Snowflake API credential. It's used to connect to Snowflake. It supports loading from environment variables or .env files.

The supported name of the environment variables are (case-insensitive): - SNOWFLAKE_USER - SNOWFLAKE_PASSWORD - SNOWFLAKE_ACCOUNT

Environment variables will always take priority over values loaded from a dotenv file.

Source code in landingai/storage/snowflake.py
class SnowflakeCredential(BaseSettings):
    """Snowflake API credential. It's used to connect to Snowflake.
    It supports loading from environment variables or .env files.

    The supported name of the environment variables are (case-insensitive):
    - SNOWFLAKE_USER
    - SNOWFLAKE_PASSWORD
    - SNOWFLAKE_ACCOUNT

    Environment variables will always take priority over values loaded from a dotenv file.
    """

    user: str
    password: str
    account: str

    class Config:
        env_file = ".env"
        env_prefix = "SNOWFLAKE_"
        case_sensitive = False

SnowflakeDBConfig

Bases: BaseSettings

Snowflake connection config. It supports loading from environment variables or .env files.

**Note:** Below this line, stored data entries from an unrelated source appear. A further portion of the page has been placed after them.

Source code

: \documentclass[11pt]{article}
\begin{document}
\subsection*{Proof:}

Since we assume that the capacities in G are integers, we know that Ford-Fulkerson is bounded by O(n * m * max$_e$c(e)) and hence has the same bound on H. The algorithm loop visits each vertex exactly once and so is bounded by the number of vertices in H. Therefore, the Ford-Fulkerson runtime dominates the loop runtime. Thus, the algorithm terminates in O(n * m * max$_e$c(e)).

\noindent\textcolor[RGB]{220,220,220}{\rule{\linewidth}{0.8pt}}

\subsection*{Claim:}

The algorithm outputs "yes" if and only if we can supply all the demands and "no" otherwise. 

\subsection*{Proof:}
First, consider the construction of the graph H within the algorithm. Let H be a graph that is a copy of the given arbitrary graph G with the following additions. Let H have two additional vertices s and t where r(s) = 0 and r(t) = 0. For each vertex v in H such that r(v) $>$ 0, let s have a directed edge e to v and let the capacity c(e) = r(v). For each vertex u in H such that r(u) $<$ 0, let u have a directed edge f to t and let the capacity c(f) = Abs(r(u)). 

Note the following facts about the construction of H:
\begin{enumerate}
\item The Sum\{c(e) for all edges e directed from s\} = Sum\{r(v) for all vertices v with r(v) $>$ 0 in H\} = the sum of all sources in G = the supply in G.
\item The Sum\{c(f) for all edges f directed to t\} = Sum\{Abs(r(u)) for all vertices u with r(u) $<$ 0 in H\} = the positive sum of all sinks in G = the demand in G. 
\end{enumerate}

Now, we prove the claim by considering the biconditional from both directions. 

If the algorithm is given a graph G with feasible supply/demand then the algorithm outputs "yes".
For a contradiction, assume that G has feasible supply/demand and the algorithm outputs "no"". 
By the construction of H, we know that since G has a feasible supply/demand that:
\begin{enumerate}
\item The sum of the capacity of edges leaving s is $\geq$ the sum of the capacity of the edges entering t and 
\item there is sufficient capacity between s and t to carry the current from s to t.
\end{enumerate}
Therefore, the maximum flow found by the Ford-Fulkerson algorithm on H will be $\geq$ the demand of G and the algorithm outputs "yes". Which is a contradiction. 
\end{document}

The supported name of the environment variables are (case-insensitive): - SNOWFLAKE_WAREHOUSE - SNOWFLAKE_DATABASE - SNOWFLAKE_SCHEMA

Environment variables will always take priority over values loaded from a dotenv file.

Source code in landingai/storage/snowflake.py
class SnowflakeDBConfig(BaseSettings):
    """Snowflake connection config.
    It supports loading from environment variables or .env files.

    The supported name of the environment variables are (case-insensitive):
    - SNOWFLAKE_WAREHOUSE
    - SNOWFLAKE_DATABASE
    - SNOWFLAKE_SCHEMA

    Environment variables will always take priority over values loaded from a dotenv file.
    """

    warehouse: str
    database: str
    # NOTE: the name "schema" is reserved by pydantic, so we use "snowflake_schema" instead.
    snowflake_schema: str = Field(..., env="SNOWFLAKE_SCHEMA")

    class Config:
        env_file = ".env"
        env_prefix = "SNOWFLAKE_"
        case_sensitive = False

get_snowflake_presigned_url(remote_filename, stage_name, *, credential=None, connection_config=None)

Get a presigned URL for a file stored in Snowflake. NOTE: Snowflake returns a valid URL even if the file doesn't exist. So the downstream needs to check if the file exists first.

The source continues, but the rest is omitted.